=== RECORD EXCERPTS ===
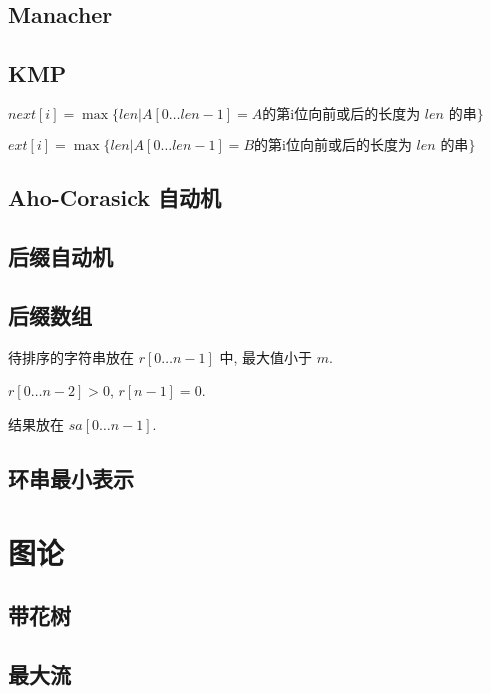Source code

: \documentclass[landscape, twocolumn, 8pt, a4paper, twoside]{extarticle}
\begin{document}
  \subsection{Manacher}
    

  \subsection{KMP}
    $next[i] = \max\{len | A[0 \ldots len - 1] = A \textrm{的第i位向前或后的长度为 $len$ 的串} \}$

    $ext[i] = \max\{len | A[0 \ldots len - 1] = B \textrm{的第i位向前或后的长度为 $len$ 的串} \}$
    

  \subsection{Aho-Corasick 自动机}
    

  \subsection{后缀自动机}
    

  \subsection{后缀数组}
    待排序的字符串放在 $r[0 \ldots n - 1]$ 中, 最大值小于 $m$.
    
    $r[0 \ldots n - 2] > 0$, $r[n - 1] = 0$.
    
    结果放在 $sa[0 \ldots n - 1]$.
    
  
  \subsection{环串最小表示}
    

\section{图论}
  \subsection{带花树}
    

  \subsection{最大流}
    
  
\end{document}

---

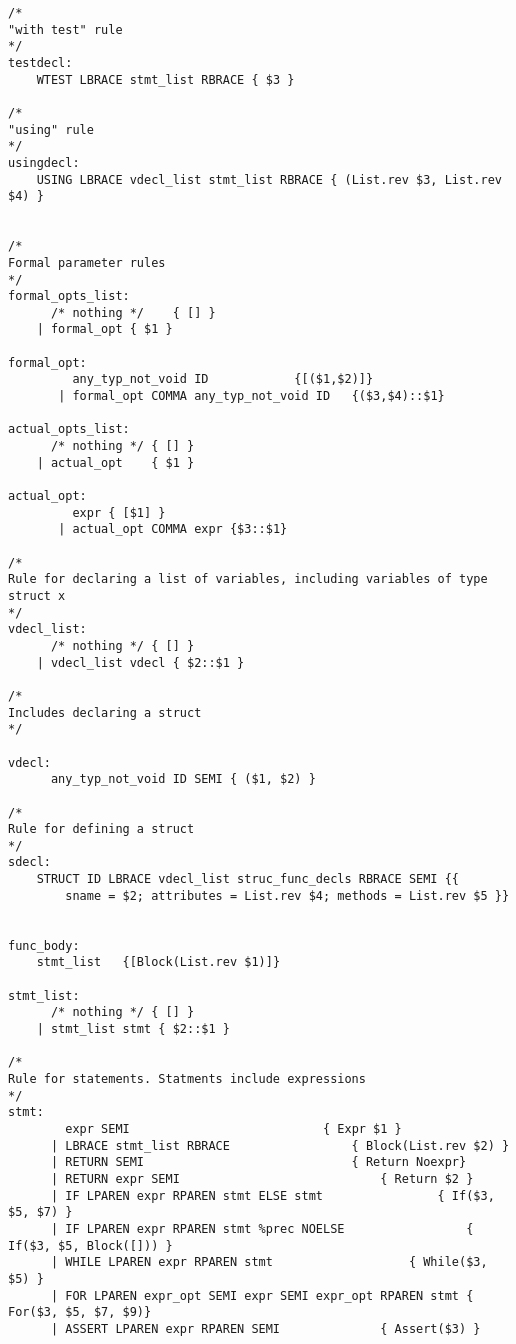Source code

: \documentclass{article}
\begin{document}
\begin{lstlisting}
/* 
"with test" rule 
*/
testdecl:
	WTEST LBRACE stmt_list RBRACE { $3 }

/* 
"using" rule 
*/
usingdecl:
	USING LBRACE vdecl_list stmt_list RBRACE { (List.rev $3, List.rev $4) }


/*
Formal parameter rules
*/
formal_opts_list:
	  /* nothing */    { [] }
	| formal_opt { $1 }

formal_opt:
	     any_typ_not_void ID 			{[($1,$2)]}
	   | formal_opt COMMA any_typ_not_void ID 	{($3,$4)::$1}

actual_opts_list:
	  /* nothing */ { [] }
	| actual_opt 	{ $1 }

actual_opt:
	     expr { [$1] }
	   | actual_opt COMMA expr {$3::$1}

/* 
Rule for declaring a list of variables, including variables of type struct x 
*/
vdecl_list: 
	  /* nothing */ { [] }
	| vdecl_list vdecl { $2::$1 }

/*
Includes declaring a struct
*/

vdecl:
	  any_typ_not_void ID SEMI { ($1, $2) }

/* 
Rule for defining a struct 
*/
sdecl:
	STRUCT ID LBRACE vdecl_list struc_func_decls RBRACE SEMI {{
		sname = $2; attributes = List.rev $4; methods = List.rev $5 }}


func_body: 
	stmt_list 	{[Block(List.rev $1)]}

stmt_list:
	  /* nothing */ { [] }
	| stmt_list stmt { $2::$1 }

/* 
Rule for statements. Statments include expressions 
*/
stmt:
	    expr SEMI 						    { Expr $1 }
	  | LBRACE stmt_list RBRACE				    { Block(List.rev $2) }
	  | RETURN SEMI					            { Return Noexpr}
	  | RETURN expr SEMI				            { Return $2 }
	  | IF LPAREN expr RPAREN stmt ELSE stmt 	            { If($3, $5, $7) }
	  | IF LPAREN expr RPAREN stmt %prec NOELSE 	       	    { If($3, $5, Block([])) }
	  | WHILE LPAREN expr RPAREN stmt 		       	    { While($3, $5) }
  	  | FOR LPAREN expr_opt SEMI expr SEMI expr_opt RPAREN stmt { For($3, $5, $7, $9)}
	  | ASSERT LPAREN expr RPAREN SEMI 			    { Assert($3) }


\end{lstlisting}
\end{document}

=== TASK BRIEF ===
Search the entries above for the string "ldots". Copy each line that holds it.

=== RESULT BELOW ===
    $next[i] = \max\{len | A[0 \ldots len - 1] = A \textrm{的第i位向前或后的长度为 $len$ 的串} \}$
    $ext[i] = \max\{len | A[0 \ldots len - 1] = B \textrm{的第i位向前或后的长度为 $len$ 的串} \}$
    待排序的字符串放在 $r[0 \ldots n - 1]$ 中, 最大值小于 $m$.
    $r[0 \ldots n - 2] > 0$, $r[n - 1] = 0$.
    结果放在 $sa[0 \ldots n - 1]$.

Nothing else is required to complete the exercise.